═════ Provided information
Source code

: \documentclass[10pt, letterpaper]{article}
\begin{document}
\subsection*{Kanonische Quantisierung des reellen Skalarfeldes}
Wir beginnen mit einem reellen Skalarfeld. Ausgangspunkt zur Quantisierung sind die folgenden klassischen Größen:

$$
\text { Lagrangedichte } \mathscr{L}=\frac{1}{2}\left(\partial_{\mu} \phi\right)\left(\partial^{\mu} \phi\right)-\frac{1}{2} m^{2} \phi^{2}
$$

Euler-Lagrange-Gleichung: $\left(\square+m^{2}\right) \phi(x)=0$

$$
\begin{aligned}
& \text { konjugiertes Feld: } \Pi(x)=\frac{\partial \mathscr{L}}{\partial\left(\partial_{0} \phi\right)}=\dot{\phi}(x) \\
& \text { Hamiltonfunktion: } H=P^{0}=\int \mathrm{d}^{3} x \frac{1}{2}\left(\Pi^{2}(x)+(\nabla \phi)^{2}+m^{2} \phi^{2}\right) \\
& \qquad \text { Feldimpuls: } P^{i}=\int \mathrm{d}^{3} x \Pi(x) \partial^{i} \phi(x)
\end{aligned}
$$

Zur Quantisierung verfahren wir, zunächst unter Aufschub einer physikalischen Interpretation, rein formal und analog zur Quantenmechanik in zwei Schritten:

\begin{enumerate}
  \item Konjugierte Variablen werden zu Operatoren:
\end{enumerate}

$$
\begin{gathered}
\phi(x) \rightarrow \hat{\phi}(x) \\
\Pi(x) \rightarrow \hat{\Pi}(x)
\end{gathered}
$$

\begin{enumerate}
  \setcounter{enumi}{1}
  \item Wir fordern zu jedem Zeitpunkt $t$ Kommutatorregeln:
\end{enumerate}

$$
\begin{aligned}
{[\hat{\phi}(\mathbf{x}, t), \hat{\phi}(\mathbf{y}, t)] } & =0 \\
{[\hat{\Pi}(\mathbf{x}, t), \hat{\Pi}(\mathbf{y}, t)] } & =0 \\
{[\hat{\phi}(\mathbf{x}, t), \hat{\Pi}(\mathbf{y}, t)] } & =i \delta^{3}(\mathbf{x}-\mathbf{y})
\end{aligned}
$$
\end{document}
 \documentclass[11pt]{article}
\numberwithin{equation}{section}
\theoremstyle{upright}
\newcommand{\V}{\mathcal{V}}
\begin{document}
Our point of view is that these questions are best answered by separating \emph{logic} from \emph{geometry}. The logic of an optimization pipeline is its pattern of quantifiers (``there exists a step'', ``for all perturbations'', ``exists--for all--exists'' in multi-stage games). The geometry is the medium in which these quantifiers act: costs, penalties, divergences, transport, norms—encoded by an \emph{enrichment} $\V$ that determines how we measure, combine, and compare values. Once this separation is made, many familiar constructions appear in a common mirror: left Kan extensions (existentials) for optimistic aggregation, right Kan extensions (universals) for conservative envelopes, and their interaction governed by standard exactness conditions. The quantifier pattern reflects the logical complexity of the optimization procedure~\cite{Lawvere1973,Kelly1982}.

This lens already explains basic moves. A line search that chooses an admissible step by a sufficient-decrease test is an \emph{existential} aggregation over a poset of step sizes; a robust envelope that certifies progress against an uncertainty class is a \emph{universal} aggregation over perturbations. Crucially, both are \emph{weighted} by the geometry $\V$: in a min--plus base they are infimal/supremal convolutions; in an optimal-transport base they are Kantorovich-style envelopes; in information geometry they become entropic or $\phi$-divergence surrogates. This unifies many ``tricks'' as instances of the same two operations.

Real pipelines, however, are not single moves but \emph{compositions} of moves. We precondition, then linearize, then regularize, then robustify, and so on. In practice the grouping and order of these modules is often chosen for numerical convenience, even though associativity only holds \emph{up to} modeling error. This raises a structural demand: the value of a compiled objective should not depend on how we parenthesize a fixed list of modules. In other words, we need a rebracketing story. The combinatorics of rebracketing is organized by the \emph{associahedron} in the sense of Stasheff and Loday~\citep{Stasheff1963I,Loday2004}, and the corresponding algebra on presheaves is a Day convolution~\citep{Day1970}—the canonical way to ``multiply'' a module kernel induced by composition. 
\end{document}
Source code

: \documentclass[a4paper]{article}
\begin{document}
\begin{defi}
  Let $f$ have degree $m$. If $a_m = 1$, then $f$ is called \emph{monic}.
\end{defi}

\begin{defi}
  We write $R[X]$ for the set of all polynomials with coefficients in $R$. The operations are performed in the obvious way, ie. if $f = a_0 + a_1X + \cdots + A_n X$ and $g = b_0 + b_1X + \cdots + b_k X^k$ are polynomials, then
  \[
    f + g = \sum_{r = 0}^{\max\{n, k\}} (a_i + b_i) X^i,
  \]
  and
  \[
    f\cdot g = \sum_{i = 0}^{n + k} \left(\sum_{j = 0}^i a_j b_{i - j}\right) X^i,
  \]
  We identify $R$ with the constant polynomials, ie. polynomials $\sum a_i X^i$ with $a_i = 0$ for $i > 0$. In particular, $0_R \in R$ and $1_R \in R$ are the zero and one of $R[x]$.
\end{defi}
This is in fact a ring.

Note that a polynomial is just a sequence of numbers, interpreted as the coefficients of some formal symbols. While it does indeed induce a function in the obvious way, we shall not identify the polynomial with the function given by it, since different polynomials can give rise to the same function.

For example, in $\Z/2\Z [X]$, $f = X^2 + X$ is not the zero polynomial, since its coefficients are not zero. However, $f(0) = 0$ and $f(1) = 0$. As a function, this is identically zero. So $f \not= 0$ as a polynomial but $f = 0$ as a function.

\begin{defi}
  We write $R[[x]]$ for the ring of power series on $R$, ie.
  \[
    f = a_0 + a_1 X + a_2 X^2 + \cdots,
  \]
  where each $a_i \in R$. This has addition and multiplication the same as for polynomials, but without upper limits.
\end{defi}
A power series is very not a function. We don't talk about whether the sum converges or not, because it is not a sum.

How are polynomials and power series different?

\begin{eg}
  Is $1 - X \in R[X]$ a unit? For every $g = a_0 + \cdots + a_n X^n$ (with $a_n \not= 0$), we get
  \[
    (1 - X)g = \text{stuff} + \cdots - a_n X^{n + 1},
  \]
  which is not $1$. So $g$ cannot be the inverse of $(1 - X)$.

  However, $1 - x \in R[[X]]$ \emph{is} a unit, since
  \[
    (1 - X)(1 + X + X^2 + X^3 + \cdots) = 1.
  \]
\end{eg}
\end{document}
══════════
Set down the whole of the data, exactly as it stands.

▶ **Exercise response**
Source code

: \documentclass[10pt, letterpaper]{article}
\begin{document}
\subsection*{Kanonische Quantisierung des reellen Skalarfeldes}
Wir beginnen mit einem reellen Skalarfeld. Ausgangspunkt zur Quantisierung sind die folgenden klassischen Größen:

$$
\text { Lagrangedichte } \mathscr{L}=\frac{1}{2}\left(\partial_{\mu} \phi\right)\left(\partial^{\mu} \phi\right)-\frac{1}{2} m^{2} \phi^{2}
$$

Euler-Lagrange-Gleichung: $\left(\square+m^{2}\right) \phi(x)=0$

$$
\begin{aligned}
& \text { konjugiertes Feld: } \Pi(x)=\frac{\partial \mathscr{L}}{\partial\left(\partial_{0} \phi\right)}=\dot{\phi}(x) \\
& \text { Hamiltonfunktion: } H=P^{0}=\int \mathrm{d}^{3} x \frac{1}{2}\left(\Pi^{2}(x)+(\nabla \phi)^{2}+m^{2} \phi^{2}\right) \\
& \qquad \text { Feldimpuls: } P^{i}=\int \mathrm{d}^{3} x \Pi(x) \partial^{i} \phi(x)
\end{aligned}
$$

Zur Quantisierung verfahren wir, zunächst unter Aufschub einer physikalischen Interpretation, rein formal und analog zur Quantenmechanik in zwei Schritten:

\begin{enumerate}
  \item Konjugierte Variablen werden zu Operatoren:
\end{enumerate}

$$
\begin{gathered}
\phi(x) \rightarrow \hat{\phi}(x) \\
\Pi(x) \rightarrow \hat{\Pi}(x)
\end{gathered}
$$

\begin{enumerate}
  \setcounter{enumi}{1}
  \item Wir fordern zu jedem Zeitpunkt $t$ Kommutatorregeln:
\end{enumerate}

$$
\begin{aligned}
{[\hat{\phi}(\mathbf{x}, t), \hat{\phi}(\mathbf{y}, t)] } & =0 \\
{[\hat{\Pi}(\mathbf{x}, t), \hat{\Pi}(\mathbf{y}, t)] } & =0 \\
{[\hat{\phi}(\mathbf{x}, t), \hat{\Pi}(\mathbf{y}, t)] } & =i \delta^{3}(\mathbf{x}-\mathbf{y})
\end{aligned}
$$
\end{document}
 \documentclass[11pt]{article}
\numberwithin{equation}{section}
\theoremstyle{upright}
\newcommand{\V}{\mathcal{V}}
\begin{document}
Our point of view is that these questions are best answered by separating \emph{logic} from \emph{geometry}. The logic of an optimization pipeline is its pattern of quantifiers (``there exists a step'', ``for all perturbations'', ``exists--for all--exists'' in multi-stage games). The geometry is the medium in which these quantifiers act: costs, penalties, divergences, transport, norms—encoded by an \emph{enrichment} $\V$ that determines how we measure, combine, and compare values. Once this separation is made, many familiar constructions appear in a common mirror: left Kan extensions (existentials) for optimistic aggregation, right Kan extensions (universals) for conservative envelopes, and their interaction governed by standard exactness conditions. The quantifier pattern reflects the logical complexity of the optimization procedure~\cite{Lawvere1973,Kelly1982}.

This lens already explains basic moves. A line search that chooses an admissible step by a sufficient-decrease test is an \emph{existential} aggregation over a poset of step sizes; a robust envelope that certifies progress against an uncertainty class is a \emph{universal} aggregation over perturbations. Crucially, both are \emph{weighted} by the geometry $\V$: in a min--plus base they are infimal/supremal convolutions; in an optimal-transport base they are Kantorovich-style envelopes; in information geometry they become entropic or $\phi$-divergence surrogates. This unifies many ``tricks'' as instances of the same two operations.

Real pipelines, however, are not single moves but \emph{compositions} of moves. We precondition, then linearize, then regularize, then robustify, and so on. In practice the grouping and order of these modules is often chosen for numerical convenience, even though associativity only holds \emph{up to} modeling error. This raises a structural demand: the value of a compiled objective should not depend on how we parenthesize a fixed list of modules. In other words, we need a rebracketing story. The combinatorics of rebracketing is organized by the \emph{associahedron} in the sense of Stasheff and Loday~\citep{Stasheff1963I,Loday2004}, and the corresponding algebra on presheaves is a Day convolution~\citep{Day1970}—the canonical way to ``multiply'' a module kernel induced by composition. 
\end{document}
Source code

: \documentclass[a4paper]{article}
\begin{document}
\begin{defi}
  Let $f$ have degree $m$. If $a_m = 1$, then $f$ is called \emph{monic}.
\end{defi}

\begin{defi}
  We write $R[X]$ for the set of all polynomials with coefficients in $R$. The operations are performed in the obvious way, ie. if $f = a_0 + a_1X + \cdots + A_n X$ and $g = b_0 + b_1X + \cdots + b_k X^k$ are polynomials, then
  \[
    f + g = \sum_{r = 0}^{\max\{n, k\}} (a_i + b_i) X^i,
  \]
  and
  \[
    f\cdot g = \sum_{i = 0}^{n + k} \left(\sum_{j = 0}^i a_j b_{i - j}\right) X^i,
  \]
  We identify $R$ with the constant polynomials, ie. polynomials $\sum a_i X^i$ with $a_i = 0$ for $i > 0$. In particular, $0_R \in R$ and $1_R \in R$ are the zero and one of $R[x]$.
\end{defi}
This is in fact a ring.

Note that a polynomial is just a sequence of numbers, interpreted as the coefficients of some formal symbols. While it does indeed induce a function in the obvious way, we shall not identify the polynomial with the function given by it, since different polynomials can give rise to the same function.

For example, in $\Z/2\Z [X]$, $f = X^2 + X$ is not the zero polynomial, since its coefficients are not zero. However, $f(0) = 0$ and $f(1) = 0$. As a function, this is identically zero. So $f \not= 0$ as a polynomial but $f = 0$ as a function.

\begin{defi}
  We write $R[[x]]$ for the ring of power series on $R$, ie.
  \[
    f = a_0 + a_1 X + a_2 X^2 + \cdots,
  \]
  where each $a_i \in R$. This has addition and multiplication the same as for polynomials, but without upper limits.
\end{defi}
A power series is very not a function. We don't talk about whether the sum converges or not, because it is not a sum.

How are polynomials and power series different?

\begin{eg}
  Is $1 - X \in R[X]$ a unit? For every $g = a_0 + \cdots + a_n X^n$ (with $a_n \not= 0$), we get
  \[
    (1 - X)g = \text{stuff} + \cdots - a_n X^{n + 1},
  \]
  which is not $1$. So $g$ cannot be the inverse of $(1 - X)$.

  However, $1 - x \in R[[X]]$ \emph{is} a unit, since
  \[
    (1 - X)(1 + X + X^2 + X^3 + \cdots) = 1.
  \]
\end{eg}
\end{document}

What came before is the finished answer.